Chapter 2. R vs. Stata: workflow, translation, when to use which
You need both. That is the short answer. The long answer is below.
Why both still matter
Stata is the default at the World Bank, the IMF, the IDB, the AfDB, the IFC, and most J-PAL, IPA, and DIME field-RCT pipelines. The institutional code base is in .do files. Senior researchers will hand you .do files and expect you to extend them. When a DFI evaluation contract comes in, the deliverable is .do files plus a .dta and a PDF, not an .R script.
R has been the default in academic development economics since roughly 2018, and in causal machine learning, geospatial work, and anything that touches modern reproducibility (Quarto, GitHub, RMarkdown). The frontier-methods papers (Callaway and Sant’Anna; Borusyak, Jaravel, and Spiess; Athey and Wager) ship their reference implementations in R first, and often only.
Python is the third leg, mostly for data engineering (raster processing, large administrative-data ETL) and for anything ML-heavy beyond what grf can do. You do not need to be fluent for headline econometrics, but a working level helps. It is not the focus of this chapter.
The split is roughly:
| Task | Stata native | R native | Either |
|---|---|---|---|
| Two-way FE workhorse regressions | reghdfe |
fixest::feols() |
\checkmark |
| Callaway-Sant’Anna DiD | csdid |
did::att_gt() |
\checkmark |
| Sun-Abraham event study | eventstudyinteract |
fixest::sunab() |
\checkmark |
| RDD with CCT bandwidth | rdrobust |
rdrobust::rdrobust() |
\checkmark |
| IV with weak-instrument robust CI | ivreghdfe + weakivtest |
fixest::feols(... \| ... ~ Z) |
\checkmark |
| Synthetic control | synth (Abadie ado) |
Synth, augsynth |
\checkmark |
| Synthetic DiD | (no clean port) | synthdid |
R only |
| Quantile regression | qreg, sqreg, grqreg |
quantreg::rq() |
\checkmark |
| Causal forests | (none mature) | grf::causal_forest() |
R only |
| Double / debiased ML | (none mature) | DoubleML |
R only |
| Spatial methods (SAR/SEM/Moran) | limited (spreg, splagvar) |
sf, spdep, spatialreg |
R dominates |
| Conley spatial SEs | acreg |
conleyreg |
\checkmark |
| Honest pre-trends | (none) | HonestDiD |
R only |
| Policy-learning trees | (none) | policytree |
R only |
| Plotting tables to LaTeX | estout |
modelsummary, kableExtra |
\checkmark |
| Beautiful figures | hand-built / coefplot |
ggplot2 |
R wins |
| Reproducible reports | very limited (dyndoc) |
Quarto / RMarkdown | R wins |
| Geospatial / GIS | none | sf, terra, tmap |
R only |
| Survey weighting (complex designs) | svy: prefix is excellent |
survey package is excellent |
Tie |
The pattern: Stata for the standard linear-model and FE workhorse code, R for everything modern and for figures.

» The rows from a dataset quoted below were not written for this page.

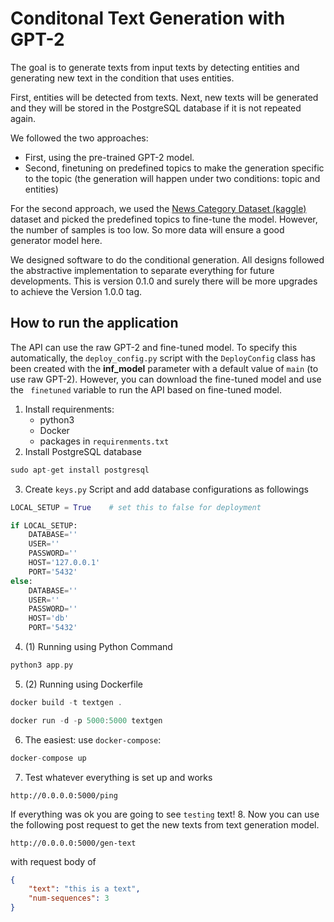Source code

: # Conditonal Text Generation with GPT-2

The goal is to generate texts from input texts by detecting entities and generating new text in the condition that uses entities.

First, entities will be detected from texts. Next, new texts will be generated and they will be stored in the PostgreSQL database if it is not repeated again.

We followed the two approaches:

* First, using the pre-trained GPT-2 model.
* Second, finetuning on predefined topics to make the generation specific to the topic (the generation will happen under two conditions: topic and entities)

For the second approach, we used the [News Category Dataset (kaggle)](https://www.kaggle.com/datasets/rmisra/news-category-dataset) dataset and picked the predefined topics to fine-tune the model. However, the number of samples is too low. So more data will ensure a good generator model here.

We designed software to do the conditional generation. All designs followed the abstractive implementation to separate everything for future developments. This is version 0.1.0 and surely there will be more upgrades to achieve the Version 1.0.0 tag.


## How to run the application
The API can use the raw GPT-2 and fine-tuned model. To specify this automatically, the `deploy_config.py` script with the `DeployConfig` class has been created with the **inf_model** parameter with a default value of `main` (to use raw GPT-2). However, you can download the fine-tuned model and use the ` finetuned` variable to run the API based on fine-tuned model.


1. Install requirenments:
    * python3
    * Docker
    * packages in `requirenments.txt`
2. Install PostgreSQL database
```c
sudo apt-get install postgresql
```
3. Create `keys.py` Script and add database configurations as followings
```python
LOCAL_SETUP = True    # set this to false for deployment

if LOCAL_SETUP:
    DATABASE=''
    USER=''
    PASSWORD=''
    HOST='127.0.0.1'
    PORT='5432'
else:
    DATABASE=''
    USER=''
    PASSWORD=''
    HOST='db'
    PORT='5432'
```
4. (1) Running using Python Command
```c
python3 app.py
```
5. (2) Running using Dockerfile
```c
docker build -t textgen .

docker run -d -p 5000:5000 textgen
```

6. The easiest: use `docker-compose`:
```c
docker-compose up
```
7. Test whatever everything is set up and works
```url
http://0.0.0.0:5000/ping
```
If everything was ok you are going to see `testing` text!
8. Now you can use the following post request to get the new texts from text generation model.
```url
http://0.0.0.0:5000/gen-text
```
with request body of 
```json
{
    "text": "this is a text",
    "num-sequences": 3
}
```
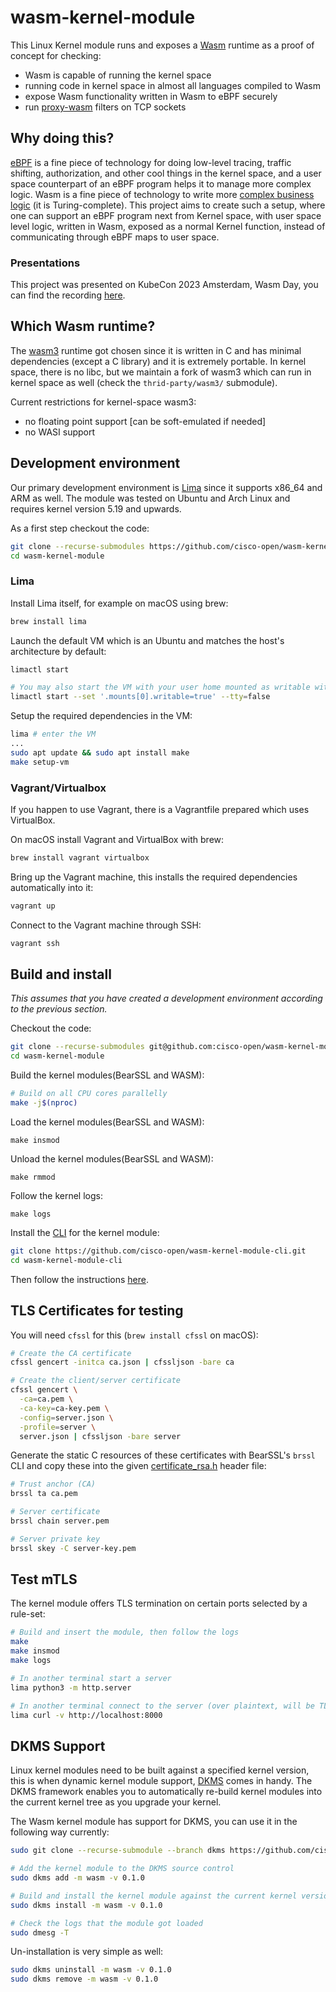 # wasm-kernel-module

This Linux Kernel module runs and exposes a [Wasm](https://webassembly.org) runtime as a proof of concept for checking:
- Wasm is capable of running the kernel space
- running code in kernel space in almost all languages compiled to Wasm
- expose Wasm functionality written in Wasm to eBPF securely
- run [proxy-wasm](https://github.com/proxy-wasm/spec) filters on TCP sockets

## Why doing this?

[eBPF](https://ebpf.io) is a fine piece of technology for doing low-level tracing, traffic shifting, authorization, and other cool things in the kernel space, and a user space counterpart of an eBPF program helps it to manage more complex logic. Wasm is a fine piece of technology to write more [complex business logic](https://www.secondstate.io/articles/ebpf-and-webassembly-whose-vm-reigns-supreme/) (it is Turing-complete). This project aims to create such a setup, where one can support an eBPF program next from Kernel space, with user space level logic, written in Wasm, exposed as a normal Kernel function, instead of communicating through eBPF maps to user space.

### Presentations

This project was presented on KubeCon 2023 Amsterdam, Wasm Day, you can find the recording [here](https://www.youtube.com/watch?v=JSKNch6piyY).

## Which Wasm runtime?

The [wasm3](https://github.com/wasm3/wasm3) runtime got chosen since it is written in C and has minimal dependencies (except a C library) and it is extremely portable. In kernel space, there is no libc, but we maintain a fork of wasm3 which can run in kernel space as well (check the `thrid-party/wasm3/` submodule).

Current restrictions for kernel-space wasm3:
- no floating point support [can be soft-emulated if needed]
- no WASI support

## Development environment

Our primary development environment is [Lima](https://lima-vm.io) since it supports x86_64 and ARM as well. The module was tested on Ubuntu and Arch Linux and requires kernel version 5.19 and upwards.

As a first step checkout the code:

```bash
git clone --recurse-submodules https://github.com/cisco-open/wasm-kernel-module.git
cd wasm-kernel-module
```

### Lima

Install Lima itself, for example on macOS using brew:
```bash
brew install lima
```

Launch the default VM which is an Ubuntu and matches the host's architecture by default:
```bash
limactl start

# You may also start the VM with your user home mounted as writable with this one-liner:
limactl start --set '.mounts[0].writable=true' --tty=false
```

Setup the required dependencies in the VM:
```bash
lima # enter the VM
...
sudo apt update && sudo apt install make
make setup-vm
```

### Vagrant/Virtualbox

If you happen to use Vagrant, there is a Vagrantfile prepared which uses VirtualBox.

On macOS install Vagrant and VirtualBox with brew:

```bash
brew install vagrant virtualbox
```

Bring up the Vagrant machine, this installs the required dependencies automatically into it:

```bash
vagrant up
```

Connect to the Vagrant machine through SSH:

```bash
vagrant ssh
```

## Build and install

*This assumes that you have created a development environment according to the previous section.*

Checkout the code:

```bash
git clone --recurse-submodules git@github.com:cisco-open/wasm-kernel-module.git
cd wasm-kernel-module
```

Build the kernel modules(BearSSL and WASM):

```bash
# Build on all CPU cores parallelly
make -j$(nproc)
```

Load the kernel modules(BearSSL and WASM):
```
make insmod
```

Unload the kernel modules(BearSSL and WASM):
```
make rmmod
```

Follow the kernel logs:
```
make logs
```

Install the [CLI](https://github.com/cisco-open/wasm-kernel-module-cli) for the kernel module:

```bash
git clone https://github.com/cisco-open/wasm-kernel-module-cli.git
cd wasm-kernel-module-cli
```

Then follow the instructions [here](https://github.com/cisco-open/wasm-kernel-module-cli#cli).


## TLS Certificates for testing

You will need `cfssl` for this (`brew install cfssl` on macOS):

```bash
# Create the CA certificate
cfssl gencert -initca ca.json | cfssljson -bare ca

# Create the client/server certificate
cfssl gencert \
  -ca=ca.pem \
  -ca-key=ca-key.pem \
  -config=server.json \
  -profile=server \
  server.json | cfssljson -bare server
```


Generate the static C resources of these certificates with BearSSL's `brssl` CLI and copy these into the given [certificate_rsa.h](certificate_rsa.h) header file:

```bash
# Trust anchor (CA)
brssl ta ca.pem

# Server certificate
brssl chain server.pem

# Server private key
brssl skey -C server-key.pem
```

## Test mTLS

The kernel module offers TLS termination on certain ports selected by a rule-set:

```bash
# Build and insert the module, then follow the logs
make
make insmod
make logs

# In another terminal start a server
lima python3 -m http.server

# In another terminal connect to the server (over plaintext, will be TLS terminated by the kernel)
lima curl -v http://localhost:8000
```

## DKMS Support

Linux kernel modules need to be built against a specified kernel version, this is when dynamic kernel module support, [DKMS](https://github.com/dell/dkms) comes in handy. The DKMS framework enables you to automatically re-build kernel modules into the current kernel tree as you upgrade your kernel.

The Wasm kernel module has support for DKMS, you can use it in the following way currently:

```bash
sudo git clone --recurse-submodule --branch dkms https://github.com/cisco-open/wasm-kernel-module.git /usr/src/wasm-0.1.0/

# Add the kernel module to the DKMS source control
sudo dkms add -m wasm -v 0.1.0

# Build and install the kernel module against the current kernel version
sudo dkms install -m wasm -v 0.1.0

# Check the logs that the module got loaded
sudo dmesg -T
```

Un-installation is very simple as well:

```bash
sudo dkms uninstall -m wasm -v 0.1.0
sudo dkms remove -m wasm -v 0.1.0
```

In practice your portfolio code will be a mix, and you will hand off between them via .dta and .csv.
Project structure (do this once, save yourself a year of pain)
Whatever you do, do not keep a project as a single folder with forty .do files named final_v2_USE_THIS.do. The structure below is what the World Bank’s iefolder ado generates and what most J-PAL teams use.
portugal-blended-finance/
data/
raw/ # source files, untouched, never commit if PII
intermediate/ # mid-cleaning outputs
processed/ # final analysis-ready, committed if non-PII
documentation/ # codebooks, data-dictionary, fieldwork notes
code/
01_clean_raw.do # raw -> intermediate
02_build_panel.do # intermediate -> processed
03_main_tables.do # main regressions
04_robustness.do # robustness checks
05_figures.R # ggplot figures (use R here even if rest is Stata)
06_appendix.do
run_all.do # master script that calls 01-06 in order
output/
tables/ # .tex output from estout/esttab
figures/ # .pdf, .png
logs/ # .log files for replication
paper/
main.tex
appendix.tex
refs.bib
pre_analysis_plan/
pap_v1.pdf
aea_registry_id.txt # if you registered with AEA RCT registry
presentations/
neudc_2026.pdf
ifc_brief_2026.pdf
README.md # how to run, what version of Stata/R/python
.gitignore
run_all.do (or run_all.R) is the single command that rebuilds every output from scratch given the raw data. If you cannot run run_all.do from a fresh clone of the repo and reproduce your tables, your project is not reproducible. Test this monthly.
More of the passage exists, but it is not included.